** Provided data follows **

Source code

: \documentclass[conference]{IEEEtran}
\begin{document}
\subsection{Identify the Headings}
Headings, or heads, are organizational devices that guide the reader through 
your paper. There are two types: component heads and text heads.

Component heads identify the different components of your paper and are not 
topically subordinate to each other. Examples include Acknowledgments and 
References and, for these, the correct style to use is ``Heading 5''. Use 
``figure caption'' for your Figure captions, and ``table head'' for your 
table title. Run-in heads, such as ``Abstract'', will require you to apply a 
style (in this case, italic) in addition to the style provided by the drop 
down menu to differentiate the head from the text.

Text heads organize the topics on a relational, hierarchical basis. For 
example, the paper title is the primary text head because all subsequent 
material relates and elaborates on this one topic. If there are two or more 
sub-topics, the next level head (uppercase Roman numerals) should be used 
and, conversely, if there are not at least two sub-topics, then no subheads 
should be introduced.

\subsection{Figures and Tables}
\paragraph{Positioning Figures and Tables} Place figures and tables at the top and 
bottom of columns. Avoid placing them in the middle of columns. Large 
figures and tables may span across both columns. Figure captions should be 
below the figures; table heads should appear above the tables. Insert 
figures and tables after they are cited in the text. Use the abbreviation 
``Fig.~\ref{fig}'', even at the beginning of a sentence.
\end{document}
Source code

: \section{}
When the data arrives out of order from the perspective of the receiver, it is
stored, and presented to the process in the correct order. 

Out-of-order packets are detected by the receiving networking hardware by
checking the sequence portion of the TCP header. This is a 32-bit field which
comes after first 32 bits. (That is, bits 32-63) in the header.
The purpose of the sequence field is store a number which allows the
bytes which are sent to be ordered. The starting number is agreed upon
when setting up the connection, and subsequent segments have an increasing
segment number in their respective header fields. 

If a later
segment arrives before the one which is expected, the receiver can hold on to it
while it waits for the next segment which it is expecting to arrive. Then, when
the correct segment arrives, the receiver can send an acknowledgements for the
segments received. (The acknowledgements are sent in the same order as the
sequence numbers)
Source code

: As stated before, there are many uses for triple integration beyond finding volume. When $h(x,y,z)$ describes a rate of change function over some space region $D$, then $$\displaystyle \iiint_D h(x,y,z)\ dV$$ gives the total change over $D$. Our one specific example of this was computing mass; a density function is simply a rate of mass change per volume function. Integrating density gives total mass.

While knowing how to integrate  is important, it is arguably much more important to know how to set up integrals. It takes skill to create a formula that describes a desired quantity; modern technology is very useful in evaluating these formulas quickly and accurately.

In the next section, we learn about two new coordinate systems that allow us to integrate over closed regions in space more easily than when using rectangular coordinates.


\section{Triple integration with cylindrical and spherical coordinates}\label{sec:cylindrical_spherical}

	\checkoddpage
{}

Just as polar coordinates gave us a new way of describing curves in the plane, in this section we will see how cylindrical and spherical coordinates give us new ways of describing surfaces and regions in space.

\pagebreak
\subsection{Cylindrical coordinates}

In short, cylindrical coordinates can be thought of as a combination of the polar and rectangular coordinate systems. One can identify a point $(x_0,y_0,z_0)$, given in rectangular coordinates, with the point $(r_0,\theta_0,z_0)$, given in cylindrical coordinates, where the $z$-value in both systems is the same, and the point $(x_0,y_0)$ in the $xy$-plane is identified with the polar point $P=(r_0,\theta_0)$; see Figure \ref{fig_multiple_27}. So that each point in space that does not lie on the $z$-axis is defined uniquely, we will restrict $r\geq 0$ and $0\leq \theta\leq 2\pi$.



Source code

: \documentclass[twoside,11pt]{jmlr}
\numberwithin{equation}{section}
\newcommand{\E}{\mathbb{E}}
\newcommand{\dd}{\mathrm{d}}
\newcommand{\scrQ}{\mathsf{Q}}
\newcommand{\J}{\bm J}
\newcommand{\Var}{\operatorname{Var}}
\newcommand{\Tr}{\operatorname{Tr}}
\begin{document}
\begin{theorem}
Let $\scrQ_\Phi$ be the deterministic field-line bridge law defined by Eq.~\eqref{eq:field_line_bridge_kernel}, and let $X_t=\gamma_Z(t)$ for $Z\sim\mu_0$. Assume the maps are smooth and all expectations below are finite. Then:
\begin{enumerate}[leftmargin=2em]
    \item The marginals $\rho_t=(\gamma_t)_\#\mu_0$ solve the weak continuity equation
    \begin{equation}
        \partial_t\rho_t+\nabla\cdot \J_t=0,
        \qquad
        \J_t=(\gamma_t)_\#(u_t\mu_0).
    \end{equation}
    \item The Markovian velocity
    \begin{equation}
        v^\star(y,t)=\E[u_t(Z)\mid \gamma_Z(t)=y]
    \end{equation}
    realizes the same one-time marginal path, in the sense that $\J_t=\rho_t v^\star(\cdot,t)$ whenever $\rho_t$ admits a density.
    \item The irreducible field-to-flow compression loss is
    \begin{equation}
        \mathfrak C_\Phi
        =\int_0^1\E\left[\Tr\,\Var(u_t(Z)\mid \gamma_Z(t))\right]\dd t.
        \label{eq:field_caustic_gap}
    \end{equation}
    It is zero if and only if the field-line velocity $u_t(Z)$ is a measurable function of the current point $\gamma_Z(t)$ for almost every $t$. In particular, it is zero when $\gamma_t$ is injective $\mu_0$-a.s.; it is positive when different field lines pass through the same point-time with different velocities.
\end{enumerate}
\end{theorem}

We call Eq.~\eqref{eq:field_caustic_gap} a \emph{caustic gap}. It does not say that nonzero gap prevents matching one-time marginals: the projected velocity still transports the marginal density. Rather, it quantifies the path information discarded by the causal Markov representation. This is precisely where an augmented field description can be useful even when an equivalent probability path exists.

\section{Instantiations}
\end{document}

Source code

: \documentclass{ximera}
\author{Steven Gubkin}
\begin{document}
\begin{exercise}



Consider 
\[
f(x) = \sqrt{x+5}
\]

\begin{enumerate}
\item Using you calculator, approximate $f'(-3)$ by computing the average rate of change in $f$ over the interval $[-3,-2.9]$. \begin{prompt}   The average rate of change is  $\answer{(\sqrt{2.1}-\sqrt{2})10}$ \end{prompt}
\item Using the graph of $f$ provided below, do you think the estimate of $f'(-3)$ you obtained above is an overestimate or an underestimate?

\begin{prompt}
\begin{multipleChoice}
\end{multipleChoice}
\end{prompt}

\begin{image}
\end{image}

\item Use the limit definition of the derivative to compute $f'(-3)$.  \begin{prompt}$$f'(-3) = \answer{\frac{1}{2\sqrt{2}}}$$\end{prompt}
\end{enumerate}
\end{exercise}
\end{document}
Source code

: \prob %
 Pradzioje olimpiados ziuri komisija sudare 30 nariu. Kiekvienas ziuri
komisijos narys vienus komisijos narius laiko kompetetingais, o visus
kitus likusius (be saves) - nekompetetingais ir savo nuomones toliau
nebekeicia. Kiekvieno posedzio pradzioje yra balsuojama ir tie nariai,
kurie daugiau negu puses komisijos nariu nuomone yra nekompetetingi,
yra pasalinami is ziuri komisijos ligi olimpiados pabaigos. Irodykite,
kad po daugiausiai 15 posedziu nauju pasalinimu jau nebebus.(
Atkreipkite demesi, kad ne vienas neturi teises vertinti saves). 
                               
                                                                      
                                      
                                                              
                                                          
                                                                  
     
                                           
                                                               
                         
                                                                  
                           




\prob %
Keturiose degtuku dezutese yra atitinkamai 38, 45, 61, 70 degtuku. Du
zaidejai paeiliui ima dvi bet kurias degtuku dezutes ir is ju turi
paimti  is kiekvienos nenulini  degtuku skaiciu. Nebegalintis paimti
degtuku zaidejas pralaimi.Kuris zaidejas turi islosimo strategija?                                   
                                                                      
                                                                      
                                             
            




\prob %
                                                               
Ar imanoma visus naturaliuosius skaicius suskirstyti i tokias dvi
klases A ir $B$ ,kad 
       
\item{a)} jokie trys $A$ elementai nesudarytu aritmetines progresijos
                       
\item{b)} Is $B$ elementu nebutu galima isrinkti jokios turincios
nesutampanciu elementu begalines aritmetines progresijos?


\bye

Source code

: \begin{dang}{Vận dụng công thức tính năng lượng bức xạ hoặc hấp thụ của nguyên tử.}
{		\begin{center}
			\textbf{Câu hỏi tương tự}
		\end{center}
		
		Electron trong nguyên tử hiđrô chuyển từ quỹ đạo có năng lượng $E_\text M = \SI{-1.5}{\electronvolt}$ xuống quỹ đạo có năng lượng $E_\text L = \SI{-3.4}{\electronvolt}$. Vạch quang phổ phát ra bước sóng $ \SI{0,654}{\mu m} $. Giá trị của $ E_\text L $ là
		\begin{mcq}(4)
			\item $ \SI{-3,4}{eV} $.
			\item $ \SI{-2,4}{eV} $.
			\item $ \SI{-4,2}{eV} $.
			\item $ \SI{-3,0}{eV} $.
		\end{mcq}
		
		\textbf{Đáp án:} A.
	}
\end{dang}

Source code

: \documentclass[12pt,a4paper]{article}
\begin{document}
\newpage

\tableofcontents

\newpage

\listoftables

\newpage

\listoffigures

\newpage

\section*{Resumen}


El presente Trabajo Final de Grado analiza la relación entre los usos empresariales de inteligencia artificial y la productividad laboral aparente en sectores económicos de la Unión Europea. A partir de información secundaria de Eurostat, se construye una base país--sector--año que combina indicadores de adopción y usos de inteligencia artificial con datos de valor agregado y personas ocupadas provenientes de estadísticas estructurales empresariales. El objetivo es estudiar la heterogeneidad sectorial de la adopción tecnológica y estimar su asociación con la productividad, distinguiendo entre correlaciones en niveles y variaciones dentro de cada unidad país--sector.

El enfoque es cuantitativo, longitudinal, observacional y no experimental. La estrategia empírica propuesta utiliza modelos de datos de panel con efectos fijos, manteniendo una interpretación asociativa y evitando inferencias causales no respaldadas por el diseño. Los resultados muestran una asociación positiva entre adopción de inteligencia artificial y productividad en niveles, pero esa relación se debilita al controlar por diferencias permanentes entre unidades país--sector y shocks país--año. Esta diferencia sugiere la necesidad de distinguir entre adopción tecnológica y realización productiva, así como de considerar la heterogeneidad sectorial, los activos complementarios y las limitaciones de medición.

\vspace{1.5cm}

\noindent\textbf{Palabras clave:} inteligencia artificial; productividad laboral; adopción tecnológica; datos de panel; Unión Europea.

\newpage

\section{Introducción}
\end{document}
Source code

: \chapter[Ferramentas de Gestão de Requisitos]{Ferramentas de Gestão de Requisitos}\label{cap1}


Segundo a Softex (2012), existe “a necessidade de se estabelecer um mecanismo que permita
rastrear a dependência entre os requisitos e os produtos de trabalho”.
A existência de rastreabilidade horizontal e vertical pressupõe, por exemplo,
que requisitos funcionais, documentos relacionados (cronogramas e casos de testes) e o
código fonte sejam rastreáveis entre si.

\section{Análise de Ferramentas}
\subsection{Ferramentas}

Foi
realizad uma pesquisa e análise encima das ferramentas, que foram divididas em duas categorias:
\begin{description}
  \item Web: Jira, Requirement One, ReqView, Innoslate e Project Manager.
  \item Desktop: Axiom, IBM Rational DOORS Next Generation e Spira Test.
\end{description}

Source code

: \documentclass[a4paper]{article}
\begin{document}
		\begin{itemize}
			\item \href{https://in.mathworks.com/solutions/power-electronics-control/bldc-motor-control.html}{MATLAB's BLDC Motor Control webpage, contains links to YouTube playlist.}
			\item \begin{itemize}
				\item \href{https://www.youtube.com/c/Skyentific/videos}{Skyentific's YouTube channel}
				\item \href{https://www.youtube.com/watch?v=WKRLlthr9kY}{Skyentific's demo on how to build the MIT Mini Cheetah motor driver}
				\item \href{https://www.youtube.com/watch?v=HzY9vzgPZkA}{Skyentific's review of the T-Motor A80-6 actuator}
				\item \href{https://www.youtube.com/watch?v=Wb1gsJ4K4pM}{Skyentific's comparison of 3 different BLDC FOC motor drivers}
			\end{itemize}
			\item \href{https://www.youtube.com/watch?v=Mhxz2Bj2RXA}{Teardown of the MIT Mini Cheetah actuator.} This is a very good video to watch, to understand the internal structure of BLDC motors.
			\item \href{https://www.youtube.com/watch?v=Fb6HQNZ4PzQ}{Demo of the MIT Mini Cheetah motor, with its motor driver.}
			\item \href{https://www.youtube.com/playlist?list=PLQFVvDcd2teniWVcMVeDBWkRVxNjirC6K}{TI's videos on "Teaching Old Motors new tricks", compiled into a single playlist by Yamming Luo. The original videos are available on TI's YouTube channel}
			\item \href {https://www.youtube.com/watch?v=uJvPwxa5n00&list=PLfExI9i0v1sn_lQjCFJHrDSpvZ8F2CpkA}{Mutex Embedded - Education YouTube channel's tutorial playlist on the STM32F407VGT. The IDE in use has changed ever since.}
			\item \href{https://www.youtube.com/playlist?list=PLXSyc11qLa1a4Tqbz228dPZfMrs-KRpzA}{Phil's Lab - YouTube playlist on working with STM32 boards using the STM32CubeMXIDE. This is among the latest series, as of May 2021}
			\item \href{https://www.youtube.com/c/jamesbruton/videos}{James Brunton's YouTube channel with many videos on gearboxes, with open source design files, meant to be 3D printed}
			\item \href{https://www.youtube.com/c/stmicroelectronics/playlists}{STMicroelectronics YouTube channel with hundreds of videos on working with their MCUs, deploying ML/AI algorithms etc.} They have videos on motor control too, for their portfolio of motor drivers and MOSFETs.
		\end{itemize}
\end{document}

** End of Provided data **

Work to complete: Give the lines of the material above again, exactly, from its first line through the line that contains "head'' for your" and no further.

Expected answer:
Source code

: \documentclass[conference]{IEEEtran}
\begin{document}
\subsection{Identify the Headings}
Headings, or heads, are organizational devices that guide the reader through 
your paper. There are two types: component heads and text heads.

Component heads identify the different components of your paper and are not 
topically subordinate to each other. Examples include Acknowledgments and 
References and, for these, the correct style to use is ``Heading 5''. Use 
``figure caption'' for your Figure captions, and ``table head'' for your 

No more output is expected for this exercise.